Would you copy out each line of the records below that includes the word "polygons"?
** Records to use follows **
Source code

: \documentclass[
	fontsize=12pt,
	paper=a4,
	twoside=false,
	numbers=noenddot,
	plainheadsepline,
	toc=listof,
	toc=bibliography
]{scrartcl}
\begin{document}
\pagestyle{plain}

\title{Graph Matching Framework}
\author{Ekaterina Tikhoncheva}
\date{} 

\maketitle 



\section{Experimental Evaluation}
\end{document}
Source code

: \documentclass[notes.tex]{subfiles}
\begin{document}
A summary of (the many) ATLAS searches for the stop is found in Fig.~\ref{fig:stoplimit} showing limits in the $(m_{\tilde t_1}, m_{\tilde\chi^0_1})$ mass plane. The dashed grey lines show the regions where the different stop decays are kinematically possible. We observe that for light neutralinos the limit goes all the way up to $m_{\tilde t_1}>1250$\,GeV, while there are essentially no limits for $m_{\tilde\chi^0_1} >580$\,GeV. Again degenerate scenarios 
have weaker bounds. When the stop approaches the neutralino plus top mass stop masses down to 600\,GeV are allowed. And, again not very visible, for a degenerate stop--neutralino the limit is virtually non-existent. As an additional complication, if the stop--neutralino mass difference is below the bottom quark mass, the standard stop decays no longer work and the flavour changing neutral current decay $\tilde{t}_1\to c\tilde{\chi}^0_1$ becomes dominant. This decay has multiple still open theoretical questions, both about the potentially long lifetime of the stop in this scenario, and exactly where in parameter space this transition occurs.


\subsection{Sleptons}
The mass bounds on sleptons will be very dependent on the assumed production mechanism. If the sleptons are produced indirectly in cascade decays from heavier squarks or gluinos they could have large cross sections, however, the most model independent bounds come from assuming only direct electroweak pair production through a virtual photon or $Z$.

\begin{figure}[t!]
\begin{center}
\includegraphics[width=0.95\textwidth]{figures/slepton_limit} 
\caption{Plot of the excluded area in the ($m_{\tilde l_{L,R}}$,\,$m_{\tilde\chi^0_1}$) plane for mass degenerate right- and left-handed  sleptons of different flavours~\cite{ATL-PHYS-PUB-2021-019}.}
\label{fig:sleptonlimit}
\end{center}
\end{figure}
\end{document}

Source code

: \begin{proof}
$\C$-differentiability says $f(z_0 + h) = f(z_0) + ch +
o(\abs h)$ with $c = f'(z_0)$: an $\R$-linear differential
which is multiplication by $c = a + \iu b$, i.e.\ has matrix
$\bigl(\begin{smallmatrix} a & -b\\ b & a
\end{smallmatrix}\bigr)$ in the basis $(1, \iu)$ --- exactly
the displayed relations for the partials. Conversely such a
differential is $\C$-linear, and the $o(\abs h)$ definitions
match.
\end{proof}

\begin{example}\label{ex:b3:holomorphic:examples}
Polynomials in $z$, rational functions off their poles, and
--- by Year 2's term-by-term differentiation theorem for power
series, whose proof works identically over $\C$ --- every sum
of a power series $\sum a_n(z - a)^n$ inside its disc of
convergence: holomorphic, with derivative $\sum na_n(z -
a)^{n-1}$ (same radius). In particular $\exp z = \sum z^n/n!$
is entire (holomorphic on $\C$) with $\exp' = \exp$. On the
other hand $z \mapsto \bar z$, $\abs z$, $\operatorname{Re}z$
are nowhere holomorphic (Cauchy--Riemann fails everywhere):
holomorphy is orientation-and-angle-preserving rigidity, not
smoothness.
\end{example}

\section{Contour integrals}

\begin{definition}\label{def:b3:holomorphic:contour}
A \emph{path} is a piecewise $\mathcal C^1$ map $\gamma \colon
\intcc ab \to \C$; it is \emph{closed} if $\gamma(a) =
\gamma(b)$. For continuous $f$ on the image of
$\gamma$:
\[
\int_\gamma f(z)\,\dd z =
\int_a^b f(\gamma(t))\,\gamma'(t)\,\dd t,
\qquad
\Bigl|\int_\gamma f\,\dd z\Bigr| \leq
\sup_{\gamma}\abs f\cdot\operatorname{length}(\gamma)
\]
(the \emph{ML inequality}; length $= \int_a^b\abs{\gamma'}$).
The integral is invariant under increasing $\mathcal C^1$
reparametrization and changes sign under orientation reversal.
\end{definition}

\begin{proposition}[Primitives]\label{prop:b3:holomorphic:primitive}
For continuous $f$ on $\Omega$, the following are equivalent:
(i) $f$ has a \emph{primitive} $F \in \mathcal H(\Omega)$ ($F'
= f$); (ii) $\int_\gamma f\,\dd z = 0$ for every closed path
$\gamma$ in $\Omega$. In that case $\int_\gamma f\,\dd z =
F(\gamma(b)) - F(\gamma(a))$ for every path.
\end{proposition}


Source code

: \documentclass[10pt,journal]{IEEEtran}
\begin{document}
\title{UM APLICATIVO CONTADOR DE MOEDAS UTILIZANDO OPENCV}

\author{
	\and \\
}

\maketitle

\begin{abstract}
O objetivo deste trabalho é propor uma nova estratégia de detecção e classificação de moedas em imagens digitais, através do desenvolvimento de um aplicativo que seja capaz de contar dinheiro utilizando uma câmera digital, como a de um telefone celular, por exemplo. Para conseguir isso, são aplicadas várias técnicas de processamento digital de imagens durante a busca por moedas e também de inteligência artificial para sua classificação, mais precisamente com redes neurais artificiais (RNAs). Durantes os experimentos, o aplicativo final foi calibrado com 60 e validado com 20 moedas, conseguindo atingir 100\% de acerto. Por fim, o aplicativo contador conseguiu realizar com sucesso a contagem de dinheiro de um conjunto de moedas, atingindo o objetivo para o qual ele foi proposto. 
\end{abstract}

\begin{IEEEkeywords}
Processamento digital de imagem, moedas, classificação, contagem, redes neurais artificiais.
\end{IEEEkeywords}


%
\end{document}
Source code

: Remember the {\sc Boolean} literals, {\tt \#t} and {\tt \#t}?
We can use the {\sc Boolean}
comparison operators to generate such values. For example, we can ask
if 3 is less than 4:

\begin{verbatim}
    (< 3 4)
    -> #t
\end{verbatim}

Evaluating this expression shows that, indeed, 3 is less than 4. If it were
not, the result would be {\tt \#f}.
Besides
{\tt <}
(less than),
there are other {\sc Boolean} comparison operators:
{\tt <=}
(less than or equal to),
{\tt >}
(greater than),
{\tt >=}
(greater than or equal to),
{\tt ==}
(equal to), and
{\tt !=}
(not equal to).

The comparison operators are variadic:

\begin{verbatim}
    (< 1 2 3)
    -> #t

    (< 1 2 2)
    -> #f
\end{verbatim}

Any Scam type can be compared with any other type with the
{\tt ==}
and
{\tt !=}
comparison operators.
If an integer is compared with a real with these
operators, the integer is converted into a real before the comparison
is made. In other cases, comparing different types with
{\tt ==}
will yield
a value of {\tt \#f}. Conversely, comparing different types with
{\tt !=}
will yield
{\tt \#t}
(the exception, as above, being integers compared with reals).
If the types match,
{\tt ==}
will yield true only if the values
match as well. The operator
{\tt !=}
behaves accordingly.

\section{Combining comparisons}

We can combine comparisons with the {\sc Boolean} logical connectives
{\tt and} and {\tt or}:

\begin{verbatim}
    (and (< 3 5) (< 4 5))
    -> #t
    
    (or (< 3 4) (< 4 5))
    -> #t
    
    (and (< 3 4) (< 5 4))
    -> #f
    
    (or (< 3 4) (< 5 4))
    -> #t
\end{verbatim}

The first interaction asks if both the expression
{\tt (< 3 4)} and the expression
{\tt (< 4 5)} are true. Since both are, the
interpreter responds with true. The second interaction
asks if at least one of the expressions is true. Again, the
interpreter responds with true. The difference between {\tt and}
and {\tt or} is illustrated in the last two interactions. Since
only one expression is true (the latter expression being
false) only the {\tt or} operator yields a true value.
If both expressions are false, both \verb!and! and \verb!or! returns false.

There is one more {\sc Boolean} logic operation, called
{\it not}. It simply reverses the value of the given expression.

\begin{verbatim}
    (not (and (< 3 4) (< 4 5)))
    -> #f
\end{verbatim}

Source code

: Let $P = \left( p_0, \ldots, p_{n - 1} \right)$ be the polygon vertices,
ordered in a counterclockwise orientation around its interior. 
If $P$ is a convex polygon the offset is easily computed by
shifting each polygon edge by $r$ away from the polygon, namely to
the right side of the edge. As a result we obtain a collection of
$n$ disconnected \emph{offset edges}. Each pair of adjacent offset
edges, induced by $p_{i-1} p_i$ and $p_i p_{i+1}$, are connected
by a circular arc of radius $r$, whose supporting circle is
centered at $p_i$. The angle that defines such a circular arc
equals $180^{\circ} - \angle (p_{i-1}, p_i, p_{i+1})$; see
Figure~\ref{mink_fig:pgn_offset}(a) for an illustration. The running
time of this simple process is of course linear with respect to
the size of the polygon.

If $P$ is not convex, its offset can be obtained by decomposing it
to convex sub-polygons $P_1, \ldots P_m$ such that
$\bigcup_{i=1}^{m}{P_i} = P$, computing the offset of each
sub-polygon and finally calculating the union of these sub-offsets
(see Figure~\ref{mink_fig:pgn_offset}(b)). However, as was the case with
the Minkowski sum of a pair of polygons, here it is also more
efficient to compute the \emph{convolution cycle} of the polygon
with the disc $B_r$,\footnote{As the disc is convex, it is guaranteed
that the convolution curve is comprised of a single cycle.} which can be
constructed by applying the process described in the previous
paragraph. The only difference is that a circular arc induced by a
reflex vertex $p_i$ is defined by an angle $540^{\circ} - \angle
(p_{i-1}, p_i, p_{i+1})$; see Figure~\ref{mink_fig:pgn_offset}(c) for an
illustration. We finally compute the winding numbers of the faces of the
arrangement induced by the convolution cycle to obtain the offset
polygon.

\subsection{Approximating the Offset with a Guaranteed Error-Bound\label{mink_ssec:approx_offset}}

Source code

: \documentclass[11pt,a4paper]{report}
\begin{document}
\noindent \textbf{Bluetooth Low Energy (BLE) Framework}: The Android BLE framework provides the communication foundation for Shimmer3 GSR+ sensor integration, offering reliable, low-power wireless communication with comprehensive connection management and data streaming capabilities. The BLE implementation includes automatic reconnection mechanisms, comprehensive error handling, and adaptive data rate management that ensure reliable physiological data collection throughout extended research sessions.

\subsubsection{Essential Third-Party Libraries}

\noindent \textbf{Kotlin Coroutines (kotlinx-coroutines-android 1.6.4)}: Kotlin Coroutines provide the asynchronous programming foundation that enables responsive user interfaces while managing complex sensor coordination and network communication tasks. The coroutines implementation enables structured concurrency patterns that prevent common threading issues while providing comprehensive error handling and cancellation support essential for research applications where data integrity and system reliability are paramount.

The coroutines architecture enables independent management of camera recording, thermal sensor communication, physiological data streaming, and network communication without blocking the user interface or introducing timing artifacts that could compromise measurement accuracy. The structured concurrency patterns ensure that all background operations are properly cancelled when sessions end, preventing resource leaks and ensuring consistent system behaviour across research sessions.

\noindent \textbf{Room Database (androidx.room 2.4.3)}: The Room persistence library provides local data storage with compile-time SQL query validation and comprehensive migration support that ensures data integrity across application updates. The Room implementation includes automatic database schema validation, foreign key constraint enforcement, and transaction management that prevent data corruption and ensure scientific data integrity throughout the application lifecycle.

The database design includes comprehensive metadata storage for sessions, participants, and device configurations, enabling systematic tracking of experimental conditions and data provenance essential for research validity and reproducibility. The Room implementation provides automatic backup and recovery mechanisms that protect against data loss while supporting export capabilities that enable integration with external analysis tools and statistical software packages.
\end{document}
** End of Records to use **
→ **Completed exercise**:
to convex sub-polygons $P_1, \ldots P_m$ such that
the Minkowski sum of a pair of polygons, here it is also more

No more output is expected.